Tal como desarrolló el pedagogo y teórico de la comunicación Neil Postman (su
Divirtámonos hasta morir, publicado en 1985, es de obligada lectura) durante el mandato de Reagan la historia pasó por una fecha literaria de connotaciones casi proféticas, el 1984 que George Orwell había utilizado para titular un libro casi cuatro décadas antes.
Orwell auguraba un Gran Hermano opresor (exacto, el concepto no lo crea el gran engendro de telebasura de la
socióloga Mercedes Milà), impuesto por una fuerza exterior, cuando la profecía que realmente se ha acabado materializando es la de
Un mundo feliz, de Aldous Huxley, la que hablaba de una sociedad que ama a ese opresor, en forma de unas nuevas tecnologías que anulan su pensamiento y ahogan la verdad en una saturación de información y de vulgaridad. Y no, no hablo otra vez de Tele 5, aunque por ahí va la cosa.
El debate sobre el uso (y abuso) de los medios de comunicación (y, especialmente, la televisión) siempre ha estado encima de la mesa: tiranía, uso y abuso, hipnosis, transmisión interesada de valores, ocio y negocio, banalidad, exceso, engaño, pasividad, pero también formación, información, contacto con el mundo y calidad (siempre subjetiva, claro).
Esta columna que nace hoy, Intermedios, tan sólo pretende ofrecer el punto de vista de alguien que ha crecido en una cultura audiovisual y que ha pasado de los primeros televisores a color a la cultura de la otra pequeña pantalla, la de internet. Desde la televisión como arma de propaganda con el Nodo (ese señor bajito y con bigote inaugurando pantanos y pescando barbos previamente enganchados en su caña por un buzo), pasando por el aluvión del videoclip en los 80 (Michael Jackson entró a trompicones en nuestros hogares), la irrupción a gritos de la telebasura con la entrada de las privadas, la agenda setting (o sea, las mismas
noticias en todos los informativos) y la imposición en los últimos años de la calidad a través del resurgimiento de las series (sí, lo admito, estoy enganchado a
Lost y admiro el equipo de guionistas de
House), nuestra historia reciente está condicionada, abrumada, contaminada, absorbida, pero también explicada, debatida, analizada y criticada por una infinidad inabastable de medios de comunicación.
Intermedios intentará ofrecer, semanalmente, un paseo crítico por esos medios (con especial atención a la televisión, sin olvidar incursiones a la radio, la prensa escrita e internet), con una mirada quizá también contaminada y absorbida, pero en todo momento a la luz de uno de los primeros grandes comunicadores, Jesús.
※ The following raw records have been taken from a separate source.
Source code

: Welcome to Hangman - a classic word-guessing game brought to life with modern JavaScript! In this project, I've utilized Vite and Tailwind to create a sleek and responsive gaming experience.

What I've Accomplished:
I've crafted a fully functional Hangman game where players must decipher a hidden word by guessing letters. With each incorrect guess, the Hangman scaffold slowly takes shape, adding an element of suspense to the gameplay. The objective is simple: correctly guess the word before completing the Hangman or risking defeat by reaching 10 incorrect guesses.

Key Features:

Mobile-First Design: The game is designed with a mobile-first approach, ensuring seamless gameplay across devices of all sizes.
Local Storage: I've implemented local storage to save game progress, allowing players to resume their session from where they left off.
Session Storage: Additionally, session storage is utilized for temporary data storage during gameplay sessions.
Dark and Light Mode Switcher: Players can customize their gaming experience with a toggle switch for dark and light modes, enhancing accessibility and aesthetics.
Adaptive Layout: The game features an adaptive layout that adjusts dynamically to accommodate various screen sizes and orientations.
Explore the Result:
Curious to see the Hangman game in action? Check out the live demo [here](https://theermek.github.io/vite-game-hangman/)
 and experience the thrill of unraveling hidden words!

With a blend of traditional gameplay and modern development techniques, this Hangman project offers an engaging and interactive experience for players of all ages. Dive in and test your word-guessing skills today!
El medio, en sí mismo, no es malo, habréis oído infinidad de veces, pero eso tampoco justifica el todo vale. Ser espectador, oyente, lector, navegante, no quiere decir no tener criterio, no filtrar. Algunas voces abogan por un mundo sin medios y defienden que se puede vivir sin ellos; no estoy de acuerdo. Transmitir puede ser un arte. Con sus banalizaciones, sus groserías, sus vulgaridades, pero también las hay en la literatura, la música, la pintura. La vida.